Worth reading, if only for the fact that everyone has read it. The Lean Startup: How Today’s Entrepreneurs Use Continuous Innovation to Create Radically Successful Businesses took the tech world by storm and has spilled over to almost all industries.

Other Non-Fiction

Arguably, this could go under business books. Walton, of course, started WalMart and made more money than any human being in history. At the very end of his life he wrote Sam Walton: Made In America which is part autobiography and part explanation of how WalMart became the empire it is. He delves deeply into his business values, and even says how to compete against Walmart.
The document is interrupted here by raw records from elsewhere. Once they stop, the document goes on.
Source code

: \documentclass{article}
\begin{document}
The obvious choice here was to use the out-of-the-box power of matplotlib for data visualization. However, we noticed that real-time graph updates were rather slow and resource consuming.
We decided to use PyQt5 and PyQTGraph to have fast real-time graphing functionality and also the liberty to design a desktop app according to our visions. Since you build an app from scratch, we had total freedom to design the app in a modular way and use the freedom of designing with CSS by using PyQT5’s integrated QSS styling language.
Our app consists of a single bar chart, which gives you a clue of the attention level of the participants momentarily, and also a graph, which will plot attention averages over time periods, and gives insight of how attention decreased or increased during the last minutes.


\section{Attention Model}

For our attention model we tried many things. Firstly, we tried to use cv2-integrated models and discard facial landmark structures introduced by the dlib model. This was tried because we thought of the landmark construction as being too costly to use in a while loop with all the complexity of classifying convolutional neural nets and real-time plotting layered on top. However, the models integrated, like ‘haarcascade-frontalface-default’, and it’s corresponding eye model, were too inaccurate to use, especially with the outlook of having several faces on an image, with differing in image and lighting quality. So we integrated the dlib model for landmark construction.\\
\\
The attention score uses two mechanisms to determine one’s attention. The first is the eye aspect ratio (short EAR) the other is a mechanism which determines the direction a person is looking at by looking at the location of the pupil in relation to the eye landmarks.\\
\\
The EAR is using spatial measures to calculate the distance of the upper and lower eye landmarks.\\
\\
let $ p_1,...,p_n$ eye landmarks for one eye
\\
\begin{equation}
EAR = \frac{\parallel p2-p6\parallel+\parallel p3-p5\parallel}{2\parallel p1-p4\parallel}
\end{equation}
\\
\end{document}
Agree with him or not, you might as well learn from the most successful businessman in history.
To be a better human, to contribute to the advancement of society and culture, I seriously believe we need to have a deep understand of the great thinkers that have gone before us. Will Durant’s language may be a little dated, and some might argue his choices, but, without question in the pages of The Greatest Minds and Ideas of All Time you will discover new thinkers and learn new ideas. What more can you ask for?
The largest study ever of millionaires (in the United States) will leave you surprised at their frequency and methods. It is definitely NOT what you think. The lessons are simple and the book is easily skimmed, but, if you want to be wealthier, faster, then The Millionaire Next Door: The Surprising Secrets of America’s Wealthy will give you the strategies. It’s not difficult.
I’m not sure if Where Good Ideas Come From is a business book or not! Technically not, I guess, as it starts out by explaining how life evolved, but, this is the kind of book that business people – especially people looking to be innovators and market leaders – should be reading. It will inspire you and show you how great businesses and ideas evolve. The first chapter on the ‘adjacent possible’ should be enough to get your brain running.

Fiction

Murakami is Japan’s modern literary master and this book, in my opinion, is his tour-de-force. It is highly responsible/to blame for me moving to Japan. 1Q84 (Vintage International) is not the most accessible of his works, so, for an introduction to Murakami I usually recommend the equally amazing Kafka on the Shore.
I cannot express the glee I feel when a new David Mitchell book comes up. Personally I feel that The Thousand Autumns of Jacob de Zoet: A Novel – his tale set in 1799, on Dejima in Nagasaki Harbor, the Japanese Empire’s single port and sole window onto the world – is a masterpiece, but choosing one of his books is impossible, so I’ll throw in the near ubiquitous Cloud Atlas: A Novel.